Saved data entries

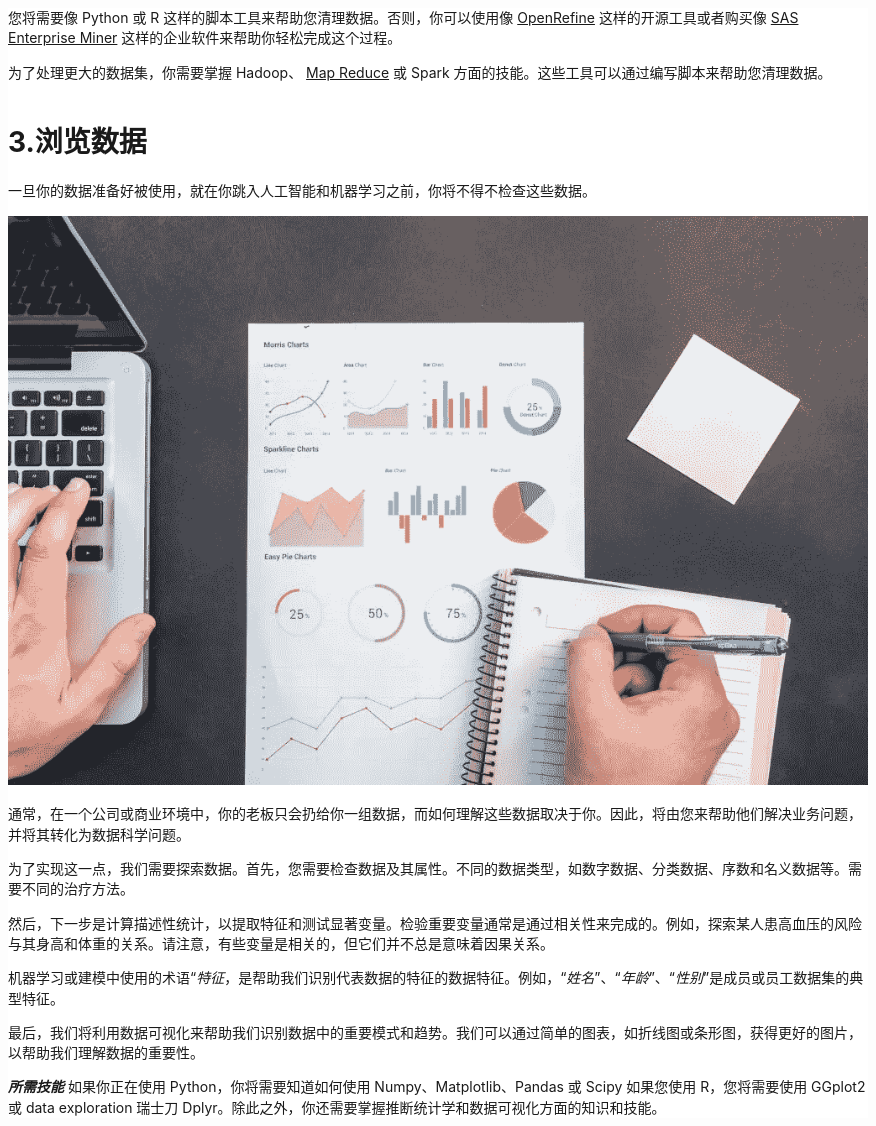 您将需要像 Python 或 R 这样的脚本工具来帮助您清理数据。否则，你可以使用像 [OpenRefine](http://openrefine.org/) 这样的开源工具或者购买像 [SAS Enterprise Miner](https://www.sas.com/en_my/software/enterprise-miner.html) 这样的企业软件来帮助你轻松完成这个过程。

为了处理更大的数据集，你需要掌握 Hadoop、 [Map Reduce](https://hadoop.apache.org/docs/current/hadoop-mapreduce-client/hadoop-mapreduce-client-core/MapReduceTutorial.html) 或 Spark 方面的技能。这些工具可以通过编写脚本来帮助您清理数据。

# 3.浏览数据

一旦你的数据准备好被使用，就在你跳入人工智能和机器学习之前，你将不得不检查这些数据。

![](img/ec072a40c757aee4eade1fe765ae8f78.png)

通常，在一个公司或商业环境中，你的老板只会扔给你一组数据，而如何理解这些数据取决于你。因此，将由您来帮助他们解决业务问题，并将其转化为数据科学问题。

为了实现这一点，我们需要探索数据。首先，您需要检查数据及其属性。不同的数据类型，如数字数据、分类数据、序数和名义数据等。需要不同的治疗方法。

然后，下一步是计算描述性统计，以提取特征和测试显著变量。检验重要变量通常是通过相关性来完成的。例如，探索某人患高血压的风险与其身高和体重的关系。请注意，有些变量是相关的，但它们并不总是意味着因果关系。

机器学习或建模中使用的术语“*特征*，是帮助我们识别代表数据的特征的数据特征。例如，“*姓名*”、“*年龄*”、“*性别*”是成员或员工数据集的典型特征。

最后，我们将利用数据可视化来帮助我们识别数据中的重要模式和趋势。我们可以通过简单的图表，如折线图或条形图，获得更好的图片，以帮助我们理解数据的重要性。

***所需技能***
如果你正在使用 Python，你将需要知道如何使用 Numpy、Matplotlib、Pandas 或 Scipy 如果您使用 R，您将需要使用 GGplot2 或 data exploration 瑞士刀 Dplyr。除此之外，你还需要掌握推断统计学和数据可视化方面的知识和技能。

Work request
Copy out nothing but the lines from the beginning of the records through the one that contains "为了处理更大的数据集，你需要掌握 Hadoop、 [Map". Skip the pictures.

Exercise output
 您将需要像 Python 或 R 这样的脚本工具来帮助您清理数据。否则，你可以使用像 [OpenRefine](http://openrefine.org/) 这样的开源工具或者购买像 [SAS Enterprise Miner](https://www.sas.com/en_my/software/enterprise-miner.html) 这样的企业软件来帮助你轻松完成这个过程。

为了处理更大的数据集，你需要掌握 Hadoop、 [Map Reduce](https://hadoop.apache.org/docs/current/hadoop-mapreduce-client/hadoop-mapreduce-client-core/MapReduceTutorial.html) 或 Spark 方面的技能。这些工具可以通过编写脚本来帮助您清理数据。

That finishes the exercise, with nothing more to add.